Records from a collection
**********

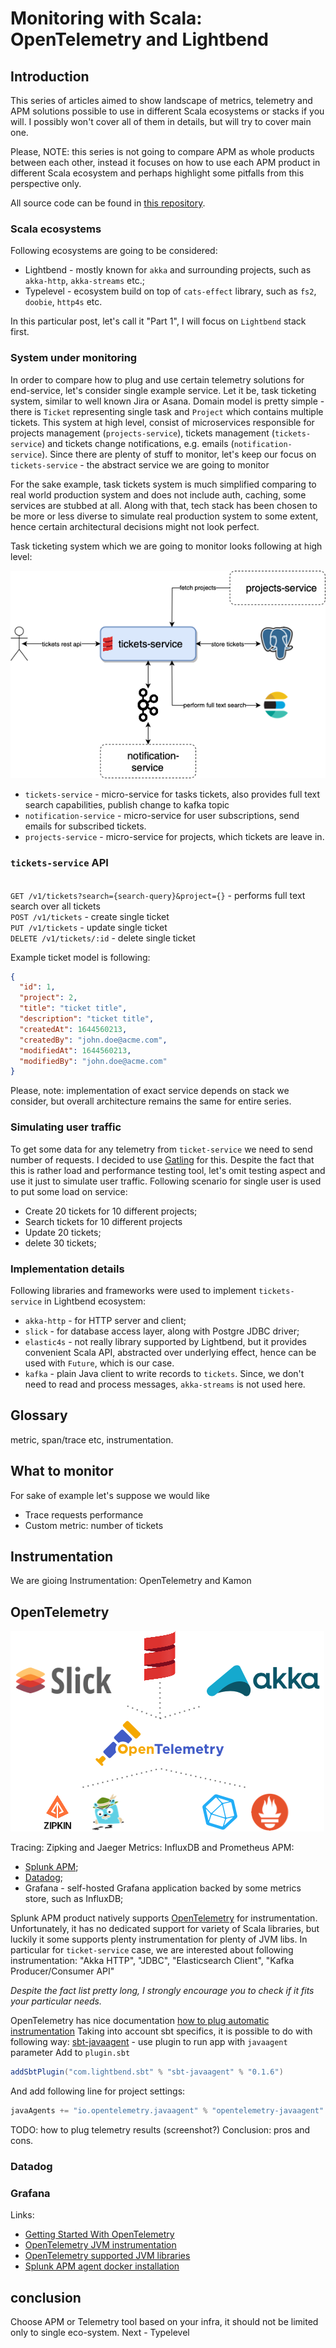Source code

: # Monitoring with Scala: OpenTelemetry and Lightbend

## Introduction
This series of articles aimed to show landscape of metrics, telemetry and APM solutions possible to use in different
Scala ecosystems or stacks if you will. I possibly won't cover all of them in details, but will try to cover main one.

Please, NOTE: this series is not going to compare APM as whole products between each other, instead it focuses on
how to use each APM product in different Scala ecosystem and perhaps highlight some pitfalls from this perspective only.

All source code can be found in [this repository](https://github.com/IvannKurchenko/blog-telemetry).

### Scala ecosystems
Following ecosystems are going to be considered:
- Lightbend - mostly known for `akka` and surrounding projects, such as `akka-http`, `akka-streams` etc.;
- Typelevel - ecosystem build on top of `cats-effect` library, such as `fs2`, `doobie`, `http4s` etc.

In this particular post, let's call it "Part 1", I will focus on `Lightbend` stack first.

### System under monitoring
In order to compare how to plug and use certain telemetry solutions for end-service, let's consider single example service.
Let it be, task ticketing system, similar to well known Jira or Asana. Domain model is pretty simple - there is `Ticket`
representing single task and `Project` which contains multiple tickets.
This system at high level, consist of microservices responsible for projects management (`projects-service`),
tickets management (`tickets-service`) and tickets change notifications, e.g. emails (`notification-service`).
Since there are plenty of stuff to monitor, let's keep our focus on `tickets-service` - the abstract service we are going
to monitor

For the sake example, task tickets system is much simplified comparing to real world production system and
does not include auth, caching, some services are stubbed at all.
Along with that, tech stack has been chosen to be more or less diverse to simulate real production system to some extent,
hence certain architectural decisions might not look perfect.

Task ticketing system which we are going to monitor looks following at high level:

![](images/system-architecture.drawio.png)

- `tickets-service` - micro-service for tasks tickets, also provides full text search capabilities, publish change to kafka topic
- `notification-service` - micro-service for user subscriptions, send emails for subscribed tickets.
- `projects-service` - micro-service for projects, which tickets are leave in.

### `tickets-service` API
<br>`GET /v1/tickets?search={search-query}&project={}` - performs full text search over all tickets
<br>`POST /v1/tickets` - create single ticket
<br>`PUT /v1/tickets` - update single ticket
<br>`DELETE /v1/tickets/:id` - delete single ticket

Example ticket model is following:
```json
{
  "id": 1,
  "project": 2, 
  "title": "ticket title",
  "description": "ticket title",
  "createdAt": 1644560213,
  "createdBy": "john.doe@acme.com",
  "modifiedAt": 1644560213,
  "modifiedBy": "john.doe@acme.com"
}
```

Please, note: implementation of exact service depends on stack we consider, but overall architecture remains the same
for entire series.

### Simulating user traffic
To get some data for any telemetry from `ticket-service` we need to send number of requests.
I decided to use [Gatling](https://gatling.io) for this. Despite the fact that this is rather load and performance
testing tool, let's omit testing aspect and use it just to simulate user traffic.
Following scenario for single user is used to put some load on service:
- Create 20 tickets for 10 different projects;
- Search tickets for 10 different projects
- Update 20 tickets;
- delete 30 tickets;

### Implementation details
Following libraries and frameworks were used to implement `tickets-service` in Lightbend ecosystem:
- `akka-http` - for HTTP server and client;
- `slick` - for database access layer, along with Postgre JDBC driver;
- `elastic4s` - not really library supported by Lightbend, but it provides convenient Scala API, abstracted over
underlying effect, hence can be used with `Future`, which is our case.
- `kafka` - plain Java client to write records to `tickets`. Since, we don't need to read and process messages,
`akka-streams` is not used here.

## Glossary 
metric, span/trace etc, instrumentation.

## What to monitor
For sake of example let's suppose we would like 

- Trace requests performance
- Custom metric: number of tickets

## Instrumentation
We are gioing Instrumentation: OpenTelemetry and Kamon

## OpenTelemetry
![](images/lightbend-opentelemetry.drawio.png)

Tracing: Zipking and Jaeger
Metrics: InfluxDB and Prometheus
APM:
- [Splunk APM](https://www.splunk.com/en_us/observability/apm-application-performance-monitoring.html);
- [Datadog](https://www.datadoghq.com);
- Grafana - self-hosted Grafana application backed by some metrics store, such as InfluxDB;

Splunk APM product natively supports [OpenTelemetry](https://opentelemetry.io) for instrumentation.
Unfortunately, it has no dedicated support for variety of Scala libraries, but luckily it some supports plenty
instrumentation for plenty of JVM libs. In particular for `ticket-service` case, we are interested about following instrumentation:
"Akka HTTP", "JDBC", "Elasticsearch Client", "Kafka Producer/Consumer API"

_Despite the fact list pretty long, I strongly encourage you to check if it fits your particular needs._

OpenTelemetry has nice documentation [how to plug automatic instrumentation](https://opentelemetry.io/docs/instrumentation/java/automatic/)
Taking into account sbt specifics, it is possible to do with following way:
[sbt-javaagent](https://github.com/sbt/sbt-javaagent) - use plugin to run app with `javaagent` parameter
Add to `plugin.sbt`
```scala
addSbtPlugin("com.lightbend.sbt" % "sbt-javaagent" % "0.1.6")
```
And add following line for project settings:
```scala
javaAgents += "io.opentelemetry.javaagent" % "opentelemetry-javaagent" % "1.11.0"
```

TODO:
how to plug
telemetry results (screenshot?)
Conclusion: pros and cons.

### Datadog

### Grafana

Links:
- [Getting Started With OpenTelemetry](https://dzone.com/refcardz/getting-started-with-opentelemetry)
- [OpenTelemetry JVM instrumentation](https://opentelemetry.io/docs/instrumentation/java/)
- [OpenTelemetry supported JVM libraries](https://github.com/open-telemetry/opentelemetry-java-instrumentation/blob/main/docs/supported-libraries.md)
- [Splunk APM agent docker installation](https://docs.splunk.com/Observability/gdi/opentelemetry/install-linux.html#linux-docker)

## conclusion
Choose APM or Telemetry tool based on your infra, it should not be limited only to single eco-system.
Next - Typelevel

**********

◆ **WHAT IS REQUIRED**:
In the copy, each entry above must match exactly, and no picture may be carried over.

◆ **COMPLETED EXERCISE**:
Source code

: # Monitoring with Scala: OpenTelemetry and Lightbend

## Introduction
This series of articles aimed to show landscape of metrics, telemetry and APM solutions possible to use in different
Scala ecosystems or stacks if you will. I possibly won't cover all of them in details, but will try to cover main one.

Please, NOTE: this series is not going to compare APM as whole products between each other, instead it focuses on
how to use each APM product in different Scala ecosystem and perhaps highlight some pitfalls from this perspective only.

All source code can be found in [this repository](https://github.com/IvannKurchenko/blog-telemetry).

### Scala ecosystems
Following ecosystems are going to be considered:
- Lightbend - mostly known for `akka` and surrounding projects, such as `akka-http`, `akka-streams` etc.;
- Typelevel - ecosystem build on top of `cats-effect` library, such as `fs2`, `doobie`, `http4s` etc.

In this particular post, let's call it "Part 1", I will focus on `Lightbend` stack first.

### System under monitoring
In order to compare how to plug and use certain telemetry solutions for end-service, let's consider single example service.
Let it be, task ticketing system, similar to well known Jira or Asana. Domain model is pretty simple - there is `Ticket`
representing single task and `Project` which contains multiple tickets.
This system at high level, consist of microservices responsible for projects management (`projects-service`),
tickets management (`tickets-service`) and tickets change notifications, e.g. emails (`notification-service`).
Since there are plenty of stuff to monitor, let's keep our focus on `tickets-service` - the abstract service we are going
to monitor

For the sake example, task tickets system is much simplified comparing to real world production system and
does not include auth, caching, some services are stubbed at all.
Along with that, tech stack has been chosen to be more or less diverse to simulate real production system to some extent,
hence certain architectural decisions might not look perfect.

Task ticketing system which we are going to monitor looks following at high level:

![](images/system-architecture.drawio.png)

- `tickets-service` - micro-service for tasks tickets, also provides full text search capabilities, publish change to kafka topic
- `notification-service` - micro-service for user subscriptions, send emails for subscribed tickets.
- `projects-service` - micro-service for projects, which tickets are leave in.

### `tickets-service` API
<br>`GET /v1/tickets?search={search-query}&project={}` - performs full text search over all tickets
<br>`POST /v1/tickets` - create single ticket
<br>`PUT /v1/tickets` - update single ticket
<br>`DELETE /v1/tickets/:id` - delete single ticket

Example ticket model is following:
```json
{
  "id": 1,
  "project": 2, 
  "title": "ticket title",
  "description": "ticket title",
  "createdAt": 1644560213,
  "createdBy": "john.doe@acme.com",
  "modifiedAt": 1644560213,
  "modifiedBy": "john.doe@acme.com"
}
```

Please, note: implementation of exact service depends on stack we consider, but overall architecture remains the same
for entire series.

### Simulating user traffic
To get some data for any telemetry from `ticket-service` we need to send number of requests.
I decided to use [Gatling](https://gatling.io) for this. Despite the fact that this is rather load and performance
testing tool, let's omit testing aspect and use it just to simulate user traffic.
Following scenario for single user is used to put some load on service:
- Create 20 tickets for 10 different projects;
- Search tickets for 10 different projects
- Update 20 tickets;
- delete 30 tickets;

### Implementation details
Following libraries and frameworks were used to implement `tickets-service` in Lightbend ecosystem:
- `akka-http` - for HTTP server and client;
- `slick` - for database access layer, along with Postgre JDBC driver;
- `elastic4s` - not really library supported by Lightbend, but it provides convenient Scala API, abstracted over
underlying effect, hence can be used with `Future`, which is our case.
- `kafka` - plain Java client to write records to `tickets`. Since, we don't need to read and process messages,
`akka-streams` is not used here.

## Glossary 
metric, span/trace etc, instrumentation.

## What to monitor
For sake of example let's suppose we would like 

- Trace requests performance
- Custom metric: number of tickets

## Instrumentation
We are gioing Instrumentation: OpenTelemetry and Kamon

## OpenTelemetry
![](images/lightbend-opentelemetry.drawio.png)

Tracing: Zipking and Jaeger
Metrics: InfluxDB and Prometheus
APM:
- [Splunk APM](https://www.splunk.com/en_us/observability/apm-application-performance-monitoring.html);
- [Datadog](https://www.datadoghq.com);
- Grafana - self-hosted Grafana application backed by some metrics store, such as InfluxDB;

Splunk APM product natively supports [OpenTelemetry](https://opentelemetry.io) for instrumentation.
Unfortunately, it has no dedicated support for variety of Scala libraries, but luckily it some supports plenty
instrumentation for plenty of JVM libs. In particular for `ticket-service` case, we are interested about following instrumentation:
"Akka HTTP", "JDBC", "Elasticsearch Client", "Kafka Producer/Consumer API"

_Despite the fact list pretty long, I strongly encourage you to check if it fits your particular needs._

OpenTelemetry has nice documentation [how to plug automatic instrumentation](https://opentelemetry.io/docs/instrumentation/java/automatic/)
Taking into account sbt specifics, it is possible to do with following way:
[sbt-javaagent](https://github.com/sbt/sbt-javaagent) - use plugin to run app with `javaagent` parameter
Add to `plugin.sbt`
```scala
addSbtPlugin("com.lightbend.sbt" % "sbt-javaagent" % "0.1.6")
```
And add following line for project settings:
```scala
javaAgents += "io.opentelemetry.javaagent" % "opentelemetry-javaagent" % "1.11.0"
```

TODO:
how to plug
telemetry results (screenshot?)
Conclusion: pros and cons.

### Datadog

### Grafana

Links:
- [Getting Started With OpenTelemetry](https://dzone.com/refcardz/getting-started-with-opentelemetry)
- [OpenTelemetry JVM instrumentation](https://opentelemetry.io/docs/instrumentation/java/)
- [OpenTelemetry supported JVM libraries](https://github.com/open-telemetry/opentelemetry-java-instrumentation/blob/main/docs/supported-libraries.md)
- [Splunk APM agent docker installation](https://docs.splunk.com/Observability/gdi/opentelemetry/install-linux.html#linux-docker)

## conclusion
Choose APM or Telemetry tool based on your infra, it should not be limited only to single eco-system.
Next - Typelevel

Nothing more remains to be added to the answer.